### Data for this task
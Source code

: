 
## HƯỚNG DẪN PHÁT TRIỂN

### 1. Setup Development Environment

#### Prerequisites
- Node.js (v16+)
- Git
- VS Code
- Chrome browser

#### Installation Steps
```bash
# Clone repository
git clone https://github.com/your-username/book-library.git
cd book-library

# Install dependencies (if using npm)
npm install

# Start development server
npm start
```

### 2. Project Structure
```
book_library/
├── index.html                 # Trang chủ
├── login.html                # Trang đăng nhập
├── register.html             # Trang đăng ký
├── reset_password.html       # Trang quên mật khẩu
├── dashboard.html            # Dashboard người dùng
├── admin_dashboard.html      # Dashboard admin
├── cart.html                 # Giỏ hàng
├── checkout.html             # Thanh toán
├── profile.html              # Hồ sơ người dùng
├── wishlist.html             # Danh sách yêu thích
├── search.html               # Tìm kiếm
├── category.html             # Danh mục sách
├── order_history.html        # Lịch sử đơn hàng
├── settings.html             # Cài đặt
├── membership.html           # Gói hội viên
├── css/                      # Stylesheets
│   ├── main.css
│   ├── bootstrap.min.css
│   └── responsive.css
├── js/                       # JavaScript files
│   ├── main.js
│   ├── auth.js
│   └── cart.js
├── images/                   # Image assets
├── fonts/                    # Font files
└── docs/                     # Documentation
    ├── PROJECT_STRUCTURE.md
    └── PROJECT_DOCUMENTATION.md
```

### Task instructions
Filter the lines above so that only those with the string "files" remain, then copy them.

### Task response
├── js/                       # JavaScript files
├── fonts/                    # Font files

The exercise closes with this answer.